Executing on this mission required a dedicated data team. HHS and other federal partners created a new, unique interagency team—the Data Strategy and Execution Workgroup—to create and manage the common data and analysis for the federal COVID-19 response, with experts from 13 agencies and components across the federal government. The team has a unified quality assurance process to review and correct errors in data, and it created governance processes to ensure all stakeholders have the data they need. This kind of unified data strategy has been essential to our success and will be a best practice in responses going forward.
Having all this data in one place has boosted our response efforts in diverse ways. Through Teletracking and HHS Protect, hospitals now report regularly on their stocks of PPE. Some hospitals themselves didn’t even keep track of this kind of data before the pandemic, and having it easily at hand for multiple stakeholders can inform decisions to ship PPE by the federal government and the states. Through an effort called Project Greenlight, we specifically monitor PPE data for trouble spots. If, for instance, it looks like a hospital has just a day’s worth of PPE left or has a severe staffing shortage, we can get in touch with the state or the facility to understand whether that’s a data error or a real emergency shortage.
PPE and staffing data are just two elements of a tool created by ASPR, the Healthcare Resiliency Control Tower, which provides states with the data needed to understand the status of their healthcare systems all in one place. Drawing on data that’s been available in HHS Protect for some time, the dashboard offers a full range of data points about how hospitals and long-term-care facilities may be under stress: bed capacity, ICU capacity, drug availability, staffing levels, positive tests, and PPE stocks.
In the event there is a serious shortage of, say, PPE, we are then in a position to work with states and hospitals to ensure they can get what they need from commercial distributors—whose supply chains we also have visibility into through systems built for the next-generation Strategic National Stockpile—or, if necessary, from the revamped and refilled Strategic National Stockpile itself.
HHS Protect isn’t just about hospitals—far from it.

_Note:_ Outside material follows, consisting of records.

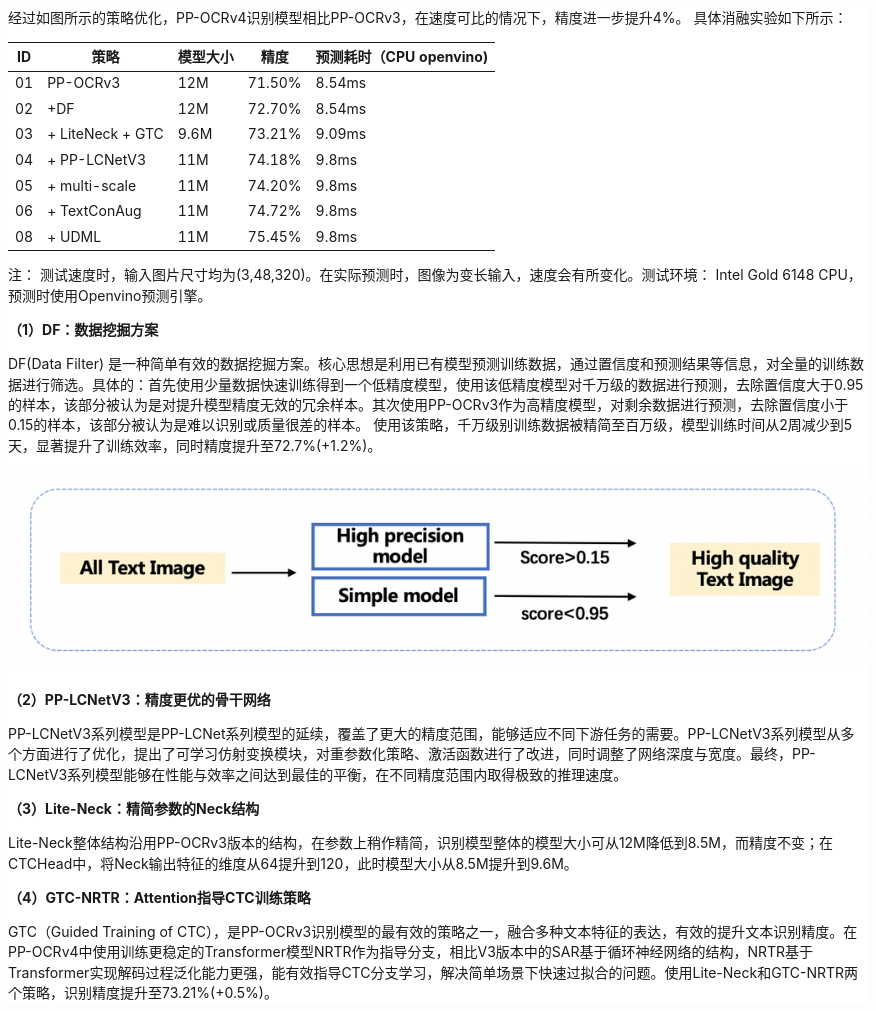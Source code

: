 

经过如图所示的策略优化，PP-OCRv4识别模型相比PP-OCRv3，在速度可比的情况下，精度进一步提升4%。 具体消融实验如下所示：

| ID | 策略 |  模型大小 | 精度 | 预测耗时（CPU openvino)|
|-----|-----|--------|----| --- |
| 01 | PP-OCRv3 | 12M | 71.50% | 8.54ms |
| 02 | +DF | 12M | 72.70% | 8.54ms |
| 03 | + LiteNeck + GTC | 9.6M | 73.21% | 9.09ms |
| 04 | + PP-LCNetV3 | 11M | 74.18% | 9.8ms |
| 05 | + multi-scale | 11M | 74.20% | 9.8ms |
| 06 | + TextConAug | 11M | 74.72% | 9.8ms |
| 08 | + UDML | 11M | 75.45% | 9.8ms |

注： 测试速度时，输入图片尺寸均为(3,48,320)。在实际预测时，图像为变长输入，速度会有所变化。测试环境： Intel Gold 6148 CPU，预测时使用Openvino预测引擎。

**（1）DF：数据挖掘方案**

DF(Data Filter) 是一种简单有效的数据挖掘方案。核心思想是利用已有模型预测训练数据，通过置信度和预测结果等信息，对全量的训练数据进行筛选。具体的：首先使用少量数据快速训练得到一个低精度模型，使用该低精度模型对千万级的数据进行预测，去除置信度大于0.95的样本，该部分被认为是对提升模型精度无效的冗余样本。其次使用PP-OCRv3作为高精度模型，对剩余数据进行预测，去除置信度小于0.15的样本，该部分被认为是难以识别或质量很差的样本。
使用该策略，千万级别训练数据被精简至百万级，模型训练时间从2周减少到5天，显著提升了训练效率，同时精度提升至72.7%(+1.2%)。

![img](./images/DF.png)

**（2）PP-LCNetV3：精度更优的骨干网络**

PP-LCNetV3系列模型是PP-LCNet系列模型的延续，覆盖了更大的精度范围，能够适应不同下游任务的需要。PP-LCNetV3系列模型从多个方面进行了优化，提出了可学习仿射变换模块，对重参数化策略、激活函数进行了改进，同时调整了网络深度与宽度。最终，PP-LCNetV3系列模型能够在性能与效率之间达到最佳的平衡，在不同精度范围内取得极致的推理速度。

**（3）Lite-Neck：精简参数的Neck结构**

Lite-Neck整体结构沿用PP-OCRv3版本的结构，在参数上稍作精简，识别模型整体的模型大小可从12M降低到8.5M，而精度不变；在CTCHead中，将Neck输出特征的维度从64提升到120，此时模型大小从8.5M提升到9.6M。

**（4）GTC-NRTR：Attention指导CTC训练策略**

GTC（Guided Training of CTC），是PP-OCRv3识别模型的最有效的策略之一，融合多种文本特征的表达，有效的提升文本识别精度。在PP-OCRv4中使用训练更稳定的Transformer模型NRTR作为指导分支，相比V3版本中的SAR基于循环神经网络的结构，NRTR基于Transformer实现解码过程泛化能力更强，能有效指导CTC分支学习，解决简单场景下快速过拟合的问题。使用Lite-Neck和GTC-NRTR两个策略，识别精度提升至73.21%(+0.5%)。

For instance, the testing task force working under Admiral Giroir uses it to access all of the data relevant to testing all in one place: daily test results and all of the related information from every state, how many swabs and reagents states have, where private-sector testing supplies are headed, and more. States like Missouri are using HHS Protect as their state data dashboard, and teams working on the placement of Operation Warp Speed’s vaccine clinical trials used HHS Protect Data as well.

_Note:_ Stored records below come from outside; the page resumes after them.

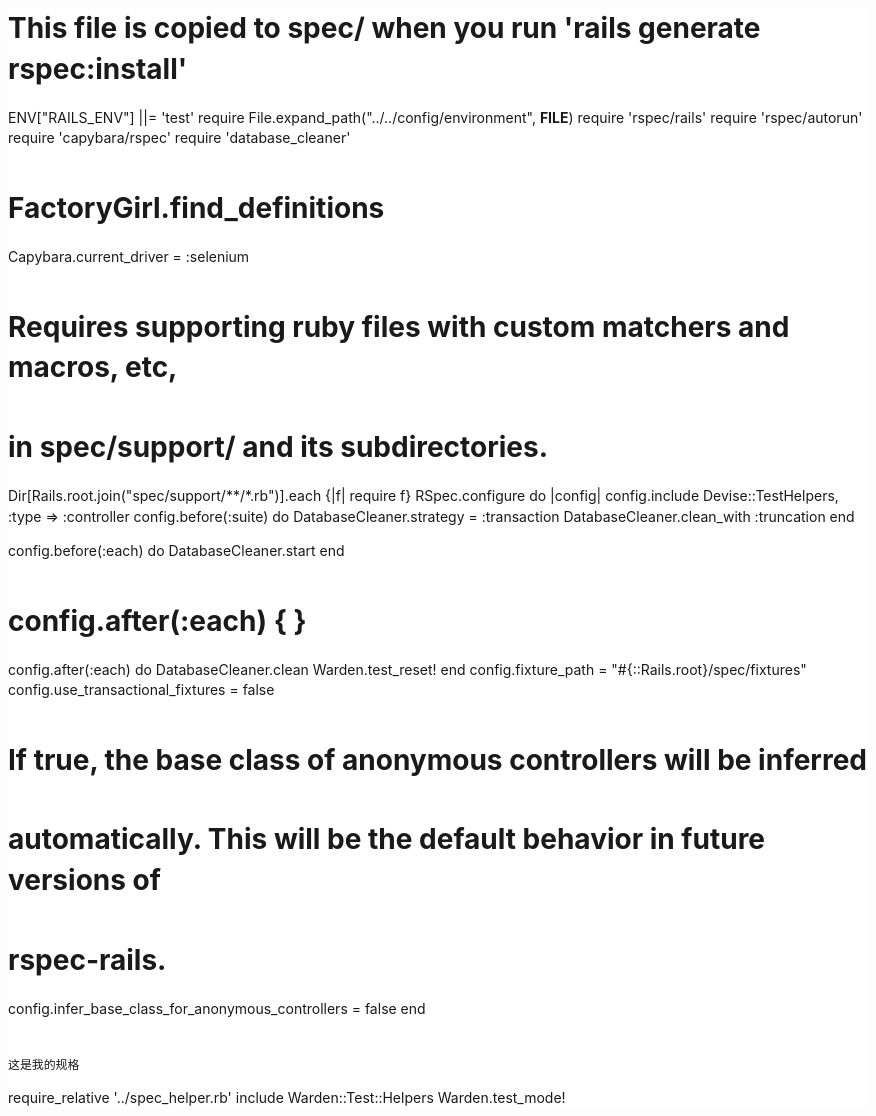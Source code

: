 # This file is copied to spec/ when you run 'rails generate rspec:install'
ENV["RAILS_ENV"] ||= 'test'
require File.expand_path("../../config/environment", __FILE__)
require 'rspec/rails'
require 'rspec/autorun'
require 'capybara/rspec'
require 'database_cleaner'
# FactoryGirl.find_definitions
Capybara.current_driver = :selenium
# Requires supporting ruby files with custom matchers and macros, etc,
# in spec/support/ and its subdirectories.
Dir[Rails.root.join("spec/support/**/*.rb")].each {|f| require f}
RSpec.configure do |config|
 config.include Devise::TestHelpers, :type => :controller
 config.before(:suite) do
 DatabaseCleaner.strategy = :transaction
 DatabaseCleaner.clean_with :truncation
end

config.before(:each) do
 DatabaseCleaner.start
end
# config.after(:each) {  }
config.after(:each) do
 DatabaseCleaner.clean
 Warden.test_reset!
end
config.fixture_path = "#{::Rails.root}/spec/fixtures"
config.use_transactional_fixtures = false

# If true, the base class of anonymous controllers will be inferred
# automatically. This will be the default behavior in future versions of
# rspec-rails.
config.infer_base_class_for_anonymous_controllers = false
end 
```

这是我的规格

```
require_relative '../spec_helper.rb'
include Warden::Test::Helpers
Warden.test_mode!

Together, all of these data efforts represent what ought to be the future of federal public health data work: where the federal government is not directly collecting data itself, but working as an aggregator of the oceans of data already being generated.
The days of building customized programs and modules to monitor discrete public health threats is coming to an end. In a world where healthcare providers are generating so much data on their own, we need to be streamlining and automating reporting. In a world where Big Data informs so much of what the private sector does, the public sector has to be making maximum use of the incredible data resources at our disposal and working with private-sector technologies to make the data more useful and available. That is exactly what HHS Protect does.
Running such a system requires financial commitments, leadership buy-in, and the dedication of many talented public servants, but it is an incredibly valuable investment. The better data capabilities we’ve developed over this past year have not just enhanced the efficiency of our response but actually saved lives. That is the goal of all public health efforts, and the future of data in supporting that work is now brighter than ever.